The production lines on which these products are created are at the forefront of sanitation and pest management protection efforts; however, many of the real risks to that product do not stem from those production lines, but from unlikely, low-profile areas of the facility that have the potential for pest infestations. The building design, process flow, structural and sanitation resources, storage practices, and even neighboring facilities can all directly impact whether the production line feels pest pressure. Additionally, warehousing and receiving areas where ingredients and final products are stored tend to be near production lines, which harbor their own set of pest risks.
Stored Product Pests
Dry ingredients, such as baking mixes, cocoa, nuts, and flour, may enter a food processing facility infested with stored product pests such as Indianmeal moths (Plodia interpunctella), cigarette beetles (Lasioderma serricorne), warehouse beetles (Trogoderma variabile), and flour beetles (Tribolium spp.). Stored product pests live in the food they eat; the food is their home. If the facilities processing and packaging these ingredients have a stored product pest infestation, the product that they are shipping out may have that same infestation, which can in turn infest the destination facility.
Stored product pest population development is a function of time and temperature. The longer a population sits in a container in warm temperatures, the more generations will develop. For this reason, first-in first-out stock rotation is essential. Forgotten totes or pallets of ingredients may hold generations of stored product pests that are quietly devouring the product and growing their population, eventually to a point where they need to find new harborage to infest and spread throughout the warehouse. Using storage containers that prevent these pests from entering or exiting the food can be an excellent tool to minimize risk. Well-sealed plastic or metal storage containers can prevent pests from escaping an infested container and protect product that is not infested. Racking can also be a common source of stored product pest infestations within a warehouse. Product and ingredient spills collect in the beams of the racking and in the racking legs and guards, providing an excellent harborage.
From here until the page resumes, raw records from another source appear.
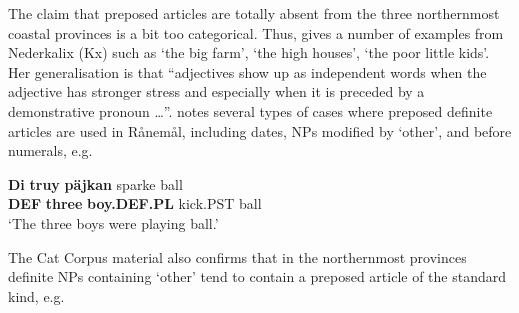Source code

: 
The claim that preposed articles are totally absent from the three northernmost coastal provinces is a bit too categorical. Thus, \citet[141]{Rutberg1924} gives a number of examples from Nederkalix (Kx) such as ‘the big farm’, ‘the high houses’, ‘the poor little kids’. Her generalisation is that “adjectives show up as independent words when the adjective has stronger stress and especially when it is preceded by a demonstrative pronoun …”. \citet[114]{Wikberg2004} notes several types of cases where preposed definite articles are used in Rånemål, including dates, NPs modified by  ‘other’, and before numerals, e.g.


\ea\label{}
\gll \textbf{Di} \textbf{truy} \textbf{päjkan} sparke  ball\\
\textbf{DEF} \textbf{three} \textbf{boy.DEF.PL} kick.PST  ball\\
\glt ‘The three boys were playing ball.’
\z

The Cat Corpus material also confirms that in the northernmost provinces definite NPs containing ‘other’ tend to contain a preposed article of the standard kind, e.g. 


\ea\label{}
\z
\z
Though we tend to think of stored product pests as internal infestations, several stored product pests, such as the warehouse beetle, have populations on the exterior of a building. These populations are often monitored on the interior through pheromone traps and/or insect light traps (ILTs), but the source may be outside of the building. In such cases, a facility may need to focus on exclusion, using fans, light management, and sealing to keep those outdoor pests on the exterior.
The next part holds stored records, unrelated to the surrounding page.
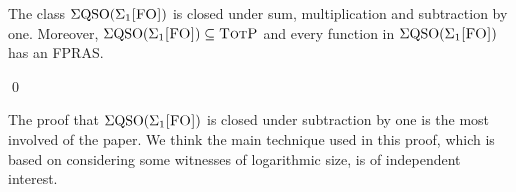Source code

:\begin{thm}\label{sigmafo-minusone}
The class $\Sigma{\rm QSO}(\Sigma_{1}\textsc{[FO]})$ is closed under sum, multiplication and subtraction by one. Moreover, $\Sigma{\rm QSO}(\Sigma_{1}\textsc{[FO]}) \subseteq \text{\sc TotP}$ and every function in $\Sigma{\rm QSO}(\Sigma_{1}\textsc{[FO]})$ has an FPRAS.
\end{thm}
\begin{leftbar}
\proof

\qed
\end{leftbar}
The proof that $\Sigma{\rm QSO}(\Sigma_{1}\textsc{[FO]})$ is closed under subtraction by one is the most involved of the paper. We think the main technique used in this proof, which is based on considering some witnesses of logarithmic size, is of independent interest.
Monitoring and control: Finding infested product in a warehouse can be daunting. With rows of pallets packed high with susceptible ingredients, it may seem as though stored product pests can loom anywhere. To assist with finding stored product pests, PMPs can implement a pheromone program. Pheromones and/or kairomones are placed in tent or pit-fall traps, depending on which species are being targeted. Not all stored product pests have had pheromones synthesized for them, so it is important to remember that we cannot monitor for all stored product pests. Fortunately, the most damaging stored product pests do have synthesized pheromones. The monitoring traps will guide our inspection, telling us what areas of the warehouse have the most activity and warrant our attention. There is no replacement for a detailed and systematic inspection, but with monitoring data, we can find that infestation faster.